Application Center is a set of tools and services that lets you manage a farm of IIS Web servers as if they were one machine. This concept of grouping servers to facilitate managing them as a whole is called an Application Center server cluster. With Application Center, you can create clusters or add member servers to and remove them from existing clusters. When you've defined an Application Center server cluster, you can automatically deploy new content to the cluster group as a whole, configure load balancing, and monitor cluster performance.
Application Center Installation and Configuration
The recommended server configuration for Application Center is a Pentium-class 400MHz or faster processor, 256MB of RAM, and ample disk space (Application Center requires about 100MB plus hosted data files). If you want to take advantage of Network Load Balancing (NLB), you need to run Windows 2000 Advanced Server and have two NICs per server.
At the time of publication, Application Center is in beta 2, and the installation and configuration procedures are likely to change. In addition, Microsoft has yet to document the installation procedures that involve NLB.
NLB is one of the Win2K clustering features and is available only in Win2K AS and Win2K Datacenter Server. NLB uses one virtual IP address to cluster applications on multiple servers, which lets you create port rules based on application port numbers and load balancing based on an evenly distributed load (the default setting) or a manually configured distribution matrix. Running NLB with Application Center requires two NICs per serverone NIC for the client-to-cluster traffic and a dedicated NIC for traffic specific to the computer. Configure only one adapter per server with NLB. Here are a few hints to make NLB configuration as painless as possible:
- Install NICs on separate subnets to minimize network traffic.
- Add the virtual IP address as an additional address in the NICs' Internet Protocol (TCP/IP) properties.
- Set Cluster Parameters and Port Rules identically on all cluster hosts, but make the Host Parameters unique for each server.
- Ensure that all ports for a given application are open in Port Rules (e.g., FTP uses ports 20, 21, and 1024 through 65535).
- Follow the NLB Best Practices sheet in Win2K AS Help.
When NLB is up and running, Application Center installation is easy. The beta 2 installation requires four steps that Microsoft will most likely incorporate into the release to manufacturing (RTM) version.
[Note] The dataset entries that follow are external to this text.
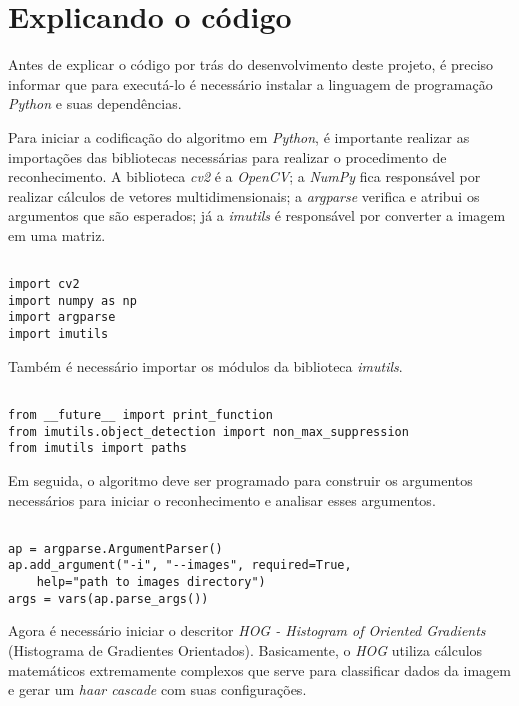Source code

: \section{\textbf{Explicando o código}}
\label{explicacao-codigo}

Antes de explicar o código por trás do desenvolvimento deste projeto, é preciso informar que para executá-lo é necessário instalar a linguagem de programação \textit{Python} e suas dependências.

Para iniciar a codificação do algoritmo em \textit{Python}, é importante realizar as importações das bibliotecas necessárias para realizar o procedimento de reconhecimento. A biblioteca \textit{cv2} é a \textit{OpenCV}; a \textit{NumPy} fica responsável por realizar cálculos de vetores multidimensionais; a \textit{argparse} verifica e atribui os argumentos que são esperados; já a \textit{imutils} é responsável por converter a imagem em uma matriz.

\begin{verbatim}

import cv2
import numpy as np
import argparse
import imutils

\end{verbatim}

Também é necessário importar os módulos da biblioteca \textit{imutils}.

\begin{verbatim}

from __future__ import print_function
from imutils.object_detection import non_max_suppression
from imutils import paths

\end{verbatim}

Em seguida, o algoritmo deve ser programado para construir os argumentos necessários para iniciar o reconhecimento e analisar esses argumentos.

\begin{verbatim}

ap = argparse.ArgumentParser()
ap.add_argument("-i", "--images", required=True,
    help="path to images directory")
args = vars(ap.parse_args())

\end{verbatim}

Agora é necessário iniciar o descritor \textit{HOG - Histogram of Oriented Gradients} (Histograma de Gradientes Orientados). Basicamente, o \textit{HOG} utiliza cálculos matemáticos extremamente complexos que serve para classificar dados da imagem e gerar um \textit{haar cascade} com suas configurações.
These four installation steps are
- Service Pack 1 (SP1)
- Pre-SP2 hotfixes
- Application Center components
- Microsoft Health Monitor 2.1 components
When you've installed Application Center on each server that's to be a cluster member, you need to set up the cluster. Follow these steps to configure the Application Center cluster for Web site clustering:
- Open the Microsoft Management Console (MMC) Application Center snap-in, right-click Application Center, and select Connect As.
- On the Connect to Server dialog box, enter the name of the server you want to be the controller for the cluster. Select the Manage cluster for this server option.
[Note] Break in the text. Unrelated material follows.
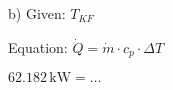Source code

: b) Given: \( T_{KF} \)  

Equation:  
\( \dot{Q} = \dot{m} \cdot c_p \cdot \Delta T \)  

\( 62.182 \, \text{kW} = \dots \)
- On the New Server dialog box, select the Create a new cluster option, then click OK to start the New Cluster Wizard. Click Next.
- The wizard analyzes your server configuration. When analysis is complete, click Next.
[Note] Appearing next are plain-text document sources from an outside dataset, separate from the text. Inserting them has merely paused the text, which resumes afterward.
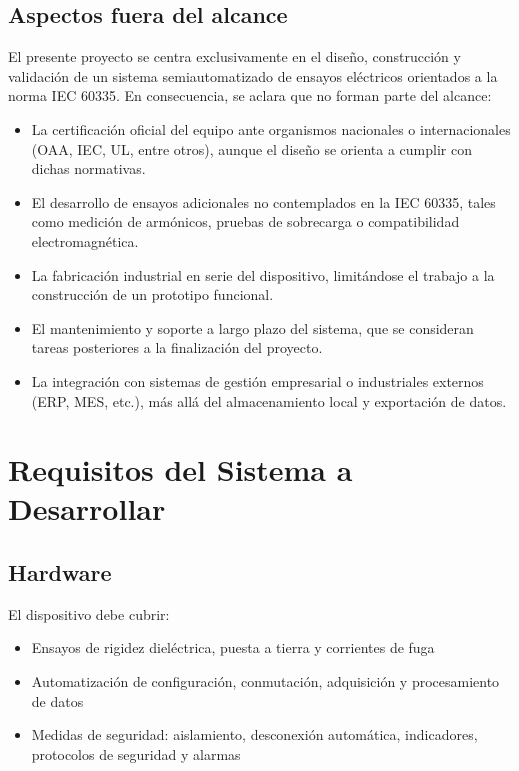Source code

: \documentclass[a4paper,12pt]{article}
\begin{document}
\subsection{Aspectos fuera del alcance}

El presente proyecto se centra exclusivamente en el diseño, construcción y validación de un sistema semiautomatizado de ensayos eléctricos orientados a la norma IEC 60335. En consecuencia, se aclara que no forman parte del alcance:

\begin{itemize}
    \item La certificación oficial del equipo ante organismos nacionales o internacionales (OAA, IEC, UL, entre otros), aunque el diseño se orienta a cumplir con dichas normativas.
    \item El desarrollo de ensayos adicionales no contemplados en la IEC 60335, tales como medición de armónicos, pruebas de sobrecarga o compatibilidad electromagnética.
    \item La fabricación industrial en serie del dispositivo, limitándose el trabajo a la construcción de un prototipo funcional.
    \item El mantenimiento y soporte a largo plazo del sistema, que se consideran tareas posteriores a la finalización del proyecto.
    \item La integración con sistemas de gestión empresarial o industriales externos (ERP, MES, etc.), más allá del almacenamiento local y exportación de datos.
\end{itemize}


\section{Requisitos del Sistema a Desarrollar}
\subsection{Hardware}
El dispositivo debe cubrir:
\begin{itemize}
    \item Ensayos de rigidez dieléctrica, puesta a tierra y corrientes de fuga
    \item Automatización de configuración, conmutación, adquisición y procesamiento de
datos
    \item Medidas de seguridad: aislamiento, desconexión automática, indicadores, protocolos de seguridad y alarmas
\end{itemize}
\end{document}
- Enter the cluster name and a description (optional). Click Next.
- Select the type of cluster you want to deploy. Select the Web cluster option, as Figure 1 shows, then click Next.
- The wizard now detects your NLB settings. You can let the wizard set the optimal NLB settings, or you can use the existing settings. Microsoft recommends that you let Application Center reconfigure your NLB settings, but this reconfiguration could break NLB if you have anything other than the default configuration (e.g., if you use Multicast). Select the option that best fits your needs, then click Next.
- On the Monitoring Notifications screen of the wizard, which Figure 2 shows, enter the email address and mail server name that Application Center will use to notify you if the cluster encounters a failure. Click Next, then click Finish. Application Center will create the cluster.